Greenland's thick ice sheet insulates the bedrock below from the cold temperatures at the surface, so the bottom of the ice is often tens of degrees warmer than the top, because the ice bottom is slowly warmed by heat coming from Earth's depths. Knowing whether Greenland's ice lies on wet, slippery ground or is anchored to dry, frozen bedrock is essential for predicting how this ice will flow in the future, But scientists have very few direct observations of the thermal conditions beneath the ice sheet, obtained through fewer than two dozen boreholes that have reached the bottom. Now, a new study synthesizes several methods to infer the Greenland Ice Sheet's basal thermal state—whether the bottom of the ice is melted or not—leading to the first map that identifies frozen and thawed areas across the whole ice sheet.

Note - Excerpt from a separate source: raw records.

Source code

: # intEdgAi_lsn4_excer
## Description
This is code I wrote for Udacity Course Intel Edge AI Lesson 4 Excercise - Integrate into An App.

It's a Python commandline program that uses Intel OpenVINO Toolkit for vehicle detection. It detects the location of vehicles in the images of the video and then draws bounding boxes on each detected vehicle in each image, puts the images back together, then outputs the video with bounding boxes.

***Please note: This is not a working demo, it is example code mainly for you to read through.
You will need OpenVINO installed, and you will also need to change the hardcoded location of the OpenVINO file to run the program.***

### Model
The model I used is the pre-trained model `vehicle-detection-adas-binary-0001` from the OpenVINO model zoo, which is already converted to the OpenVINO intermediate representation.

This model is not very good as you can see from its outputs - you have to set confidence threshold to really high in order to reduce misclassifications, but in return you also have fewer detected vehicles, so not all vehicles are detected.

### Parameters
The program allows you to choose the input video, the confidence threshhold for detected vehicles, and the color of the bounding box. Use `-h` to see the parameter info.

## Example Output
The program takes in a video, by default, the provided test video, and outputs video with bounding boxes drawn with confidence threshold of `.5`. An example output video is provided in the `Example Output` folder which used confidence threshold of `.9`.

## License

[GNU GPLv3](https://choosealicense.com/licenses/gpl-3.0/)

"We're ultimately interested in understanding how the ice sheet flows and how it will behave in the future," said Joe MacGregor, lead author of the study and a glaciologist at NASA's Goddard Space Flight Center in Greenbelt, Maryland. "If the ice at its bottom is at the melting-point temperature, or thawed, then there could be enough liquid water there for the ice to flow faster and affect how quickly it responds to climate change."
For this study, published last month in the Journal of Geophysical Research—Earth Surface, MacGregor's team, which included researcher Helene Seroussi of NASA's Jet Propulsion Laboratory, Pasadena, California, combined four different approaches to investigate the basal thermal state. First, they examined results from eight recent computer models of the ice sheet, which predict bottom temperatures. Second, they studied the layers that compose the ice sheet itself, which are detected by radars onboard NASA's Operation IceBridge aircraft and suggest where the bottom of the ice is melting rapidly. Third, they looked at where the ice surface speed measured by satellites exceeds its "speed limit," the maximum velocity at which the ice could flow and still be frozen to the rock beneath it. Fourth, they studied imagery from the Moderate Resolution Imaging Spectroradiometers on the NASA Terra and Aqua satellites, looking for rugged surface terrain that is usually indicative of ice sliding over a thawed bed.

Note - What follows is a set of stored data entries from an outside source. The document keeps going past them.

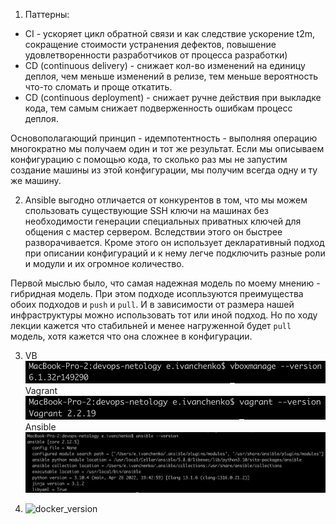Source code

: 1. Паттерны:
- CI - ускоряет цикл обратной связи и как следствие ускорение t2m, сокращение стоимости устранения дефектов, повышение удовлетворенности разработчиков от процесса разработки)
- CD (continuous delivery) - снижает кол-во изменений на единицу деплоя, чем меньше изменений в релизе, тем меньше вероятность что-то сломать и проще откатить.
- CD (continuous deployment) - снижает ручне действия при выкладке кода, тем самым снижает подверженность ошибкам процесс деплоя.

Основополагающий принцип - идемпотентность - выполняя операцию многократно мы получаем один и тот же результат. Если мы описываем конфигурацию с помощью кода, то сколько раз мы не запустим создание машины из этой конфигурации, мы получим всегда одну и ту же машину.

2. Ansible выгодно отличается от конкурентов в том, что мы можем спользовать существующие SSH ключи на машинах без необходимости генерации специальных приватных ключей для общения с мастер сервером. Вследствии этого он быстрее разворачивается. Кроме этого он использует декларативный подход при описании конфигураций и к нему легче подключить разные роли и модули и их огромное количество.

Первой мыслью было, что самая надежная модель по моему мнению - гибридная модель. При этом подходе исопльзуются преимущества обоих подходов и `push` и `pull`. И в зависимости от размера нашей инфраструктуры можно использовать тот или иной подход. Но по ходу лекции кажется что стабильней и менее нагруженной будет `pull` модель, хотя кажется что она сложнее в конфигурации.

3. VB
![vb_verion](https://github.com/evgeniy-skt/devops-netology/blob/main/screenshots/5.2_vb_version.png)
Vagrant
![vagrant_verion](https://github.com/evgeniy-skt/devops-netology/blob/main/screenshots/5.2_vagrant_version.png)
Ansible
![ansible_verion](https://github.com/evgeniy-skt/devops-netology/blob/main/screenshots/5.2_ansible_version.png)

4. ![docker_version](https://github.com/evgeniy-skt/devops-netology/blob/main/screenshots/5.2_docker_version.png)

Seroussi contributed to one of the 3-D ice sheet models used in the thermal estimate of basal conditions, using a JPL-developed Ice Sheet System Model.

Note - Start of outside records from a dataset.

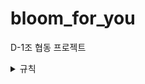 # bloom_for_you
D-1조 협동 프로젝트

<details>
<summary>규칙</summary>

# 규칙
1. 본인 이름으로 `브랜치명`를 만들어서 사용
2. 항상 `git pull origin 브랜치명`을 먼저 한다
3. 깃허브에 올라가면 안되는 데이터는 `personal_folder`에 넣어서 사용    
    ex) yolo 실행했을 때 생기는 파일들
4. 모델은 models 폴더에 넣어서 관리
5. 단위 작업이 끝나면 메인에 pull request를 한다   
    사이트에 접속 후 pull requests를  클릭   
</details>


#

"Each of these methods has strengths and weaknesses. Considering just one isn't enough. By combining them, we produced the first large-scale assessment of Greenland's basal thermal state," MacGregor said.
For each method, MacGregor's team looked for areas where the technique confidently inferred that the bed of Greenland's ice sheet was thawed or frozen. They then looked at the places where these methods agreed and classified these areas as likely thawed or likely frozen. The zones where there was insufficient data or the methods disagreed, they classified as uncertain.
From this synthesis, MacGregor and his colleagues determined that the bed is likely thawed under Greenland's southwestern and northeastern ice drainages, while it's frozen in the interior and west of the ice sheet's central ice divide. For a third of the Greenland ice sheet, there's not enough data available to determine its basal thermal state.
MacGregor said the team's map is just one step in fully assessing the thermal state of the bottom of Greenland's ice sheet.
"I call this the piñata, because it's a first assessment that is bound to get beat up by other groups as techniques improve or new data are introduced. But that still makes our effort essential, because prior to our study, we had little to pick on," MacGregor said.